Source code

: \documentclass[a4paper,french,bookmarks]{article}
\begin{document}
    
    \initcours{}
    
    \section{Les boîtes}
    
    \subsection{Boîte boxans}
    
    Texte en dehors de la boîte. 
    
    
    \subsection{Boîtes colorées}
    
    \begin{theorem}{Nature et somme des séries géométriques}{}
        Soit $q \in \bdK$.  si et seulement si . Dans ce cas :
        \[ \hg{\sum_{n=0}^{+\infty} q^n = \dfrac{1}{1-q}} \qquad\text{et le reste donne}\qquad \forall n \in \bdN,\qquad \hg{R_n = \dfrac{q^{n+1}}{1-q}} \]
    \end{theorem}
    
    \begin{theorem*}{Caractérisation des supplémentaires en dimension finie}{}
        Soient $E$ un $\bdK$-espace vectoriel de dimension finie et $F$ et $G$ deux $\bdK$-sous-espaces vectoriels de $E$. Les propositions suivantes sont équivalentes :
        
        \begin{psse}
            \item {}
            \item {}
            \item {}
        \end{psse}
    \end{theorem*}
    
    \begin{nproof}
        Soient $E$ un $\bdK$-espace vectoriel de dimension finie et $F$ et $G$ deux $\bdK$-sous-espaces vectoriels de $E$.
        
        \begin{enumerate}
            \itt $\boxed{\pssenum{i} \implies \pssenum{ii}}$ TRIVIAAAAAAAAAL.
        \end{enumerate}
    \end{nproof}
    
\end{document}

··········

Exercise description » Reproduce every entry shown above, precisely as it stands.

Written reply »
Source code

: \documentclass[a4paper,french,bookmarks]{article}
\begin{document}
    
    \initcours{}
    
    \section{Les boîtes}
    
    \subsection{Boîte boxans}
    
    Texte en dehors de la boîte. 
    
    
    \subsection{Boîtes colorées}
    
    \begin{theorem}{Nature et somme des séries géométriques}{}
        Soit $q \in \bdK$.  si et seulement si . Dans ce cas :
        \[ \hg{\sum_{n=0}^{+\infty} q^n = \dfrac{1}{1-q}} \qquad\text{et le reste donne}\qquad \forall n \in \bdN,\qquad \hg{R_n = \dfrac{q^{n+1}}{1-q}} \]
    \end{theorem}
    
    \begin{theorem*}{Caractérisation des supplémentaires en dimension finie}{}
        Soient $E$ un $\bdK$-espace vectoriel de dimension finie et $F$ et $G$ deux $\bdK$-sous-espaces vectoriels de $E$. Les propositions suivantes sont équivalentes :
        
        \begin{psse}
            \item {}
            \item {}
            \item {}
        \end{psse}
    \end{theorem*}
    
    \begin{nproof}
        Soient $E$ un $\bdK$-espace vectoriel de dimension finie et $F$ et $G$ deux $\bdK$-sous-espaces vectoriels de $E$.
        
        \begin{enumerate}
            \itt $\boxed{\pssenum{i} \implies \pssenum{ii}}$ TRIVIAAAAAAAAAL.
        \end{enumerate}
    \end{nproof}
    
\end{document}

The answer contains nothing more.